After more than a decade in development, XP-828L has recently come to market in France (with Cothera) and Canada (Jamieson Laboratories) aimed at sufferers of mild to moderate psoriasis, under the Dermylex brand.

However Renaud Beauchesne, president and CEO, told that the company has had to be careful how much it can offer because of limited availability.

"We had an initial plan for this year, but demand has been much higher,"​ he said. "The capacity will be there next year."

Beyond psoriasis, the Canadian company's long-term plan has been to look at how it may help alleviate the symptoms of other immunity-related health conditions too, and to this end it conducted preliminary studies on its use for atopic dermatitis and irritable bowel disease (IBD) like Crohn's disease.

The positive IBD results were publicized last October, and the company said today that the early results for atopic dermatitis indicate it could be useful for this condition too.

Atopic dermatitis, also known as eczema, is characterized by dry skin that may appear anywhere on the body in small patches or covering large portions of skin. It is generally recognized to be an immune-mediated skin disease, characterized by a predominance of IL-4, which leads to IgE production and, as a consequence, inflammation.

Advitech's orally administered sweet-whey extract is said to have demonstrated "significant results in reducing in vitro and in vivo IL-4 production by immune cells"​, but Beauchesne said that the company is not releasing the full results of the latest research just yet, as it will take another two to three months to perform additional analysis.
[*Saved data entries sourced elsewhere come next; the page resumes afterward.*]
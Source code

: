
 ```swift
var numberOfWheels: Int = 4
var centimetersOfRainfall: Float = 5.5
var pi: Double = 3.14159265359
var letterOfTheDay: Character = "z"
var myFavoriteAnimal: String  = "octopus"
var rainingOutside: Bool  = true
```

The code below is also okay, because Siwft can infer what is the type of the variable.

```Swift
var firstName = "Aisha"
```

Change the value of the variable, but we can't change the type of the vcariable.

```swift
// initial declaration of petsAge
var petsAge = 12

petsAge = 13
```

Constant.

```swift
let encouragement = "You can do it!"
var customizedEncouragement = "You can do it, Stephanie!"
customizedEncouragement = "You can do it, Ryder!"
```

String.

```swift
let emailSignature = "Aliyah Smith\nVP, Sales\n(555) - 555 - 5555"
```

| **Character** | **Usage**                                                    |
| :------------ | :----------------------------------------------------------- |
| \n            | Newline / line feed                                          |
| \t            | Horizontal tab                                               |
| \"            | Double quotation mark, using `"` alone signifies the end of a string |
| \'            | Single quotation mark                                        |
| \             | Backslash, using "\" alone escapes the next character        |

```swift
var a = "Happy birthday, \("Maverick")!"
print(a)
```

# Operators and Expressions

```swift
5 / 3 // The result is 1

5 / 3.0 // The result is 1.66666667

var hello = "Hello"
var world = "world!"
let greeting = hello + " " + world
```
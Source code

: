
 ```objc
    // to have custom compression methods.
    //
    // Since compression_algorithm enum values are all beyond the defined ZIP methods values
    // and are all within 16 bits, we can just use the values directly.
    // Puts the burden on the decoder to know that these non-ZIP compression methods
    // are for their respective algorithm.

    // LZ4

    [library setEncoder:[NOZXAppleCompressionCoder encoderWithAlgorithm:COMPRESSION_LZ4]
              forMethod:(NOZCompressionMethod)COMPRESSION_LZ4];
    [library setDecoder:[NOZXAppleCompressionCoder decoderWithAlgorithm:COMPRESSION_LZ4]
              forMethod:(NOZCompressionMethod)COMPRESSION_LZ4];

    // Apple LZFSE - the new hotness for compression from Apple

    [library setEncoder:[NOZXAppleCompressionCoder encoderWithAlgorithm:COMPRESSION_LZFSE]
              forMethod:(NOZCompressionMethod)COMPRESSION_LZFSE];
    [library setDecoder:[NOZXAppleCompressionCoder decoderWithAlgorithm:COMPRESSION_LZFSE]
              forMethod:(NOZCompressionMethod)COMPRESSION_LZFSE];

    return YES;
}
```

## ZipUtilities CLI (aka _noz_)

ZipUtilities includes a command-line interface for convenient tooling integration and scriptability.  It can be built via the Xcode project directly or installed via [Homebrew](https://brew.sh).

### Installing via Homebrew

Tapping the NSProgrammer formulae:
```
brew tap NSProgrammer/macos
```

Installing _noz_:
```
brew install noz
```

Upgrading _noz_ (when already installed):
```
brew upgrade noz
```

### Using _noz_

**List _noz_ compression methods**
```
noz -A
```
He expects that it will be 18 months before Advitech is ready to introduce a nutraceutical for the condition to market. When it is, it could be well received by around 6 percent of the population of Western countries estimated to suffer from the disorder.

Because of the relative complexity and expense associated with clinical trials for IBD, a product for this condition is thought to be two years off.

Beauchesne said that even though the XP-828L platform is being researched for its benefits for particular health conditions, Advitech is still considering it as a nutraceutical rather than a pharmaceutical.

How it complies with regulatory requirements with this positioning varies from market to market. Beauchesne said that the claim for mild to moderate psoriasis is possible for a nutraceutical in some European markets, and in Canada it is working with Health Canada.

In the US, he expects the company will have to seek a structure/function claim from the FDA, which could take some time. The other alternative would be to enter the market without a claim.

"That way is also possible, but it will depend on what the marketing partner wants."

Advitech has a preliminary agreement in the US with PhotoMedex, and in Taiwan with Enbio-Life Biotechnology & Medical Co.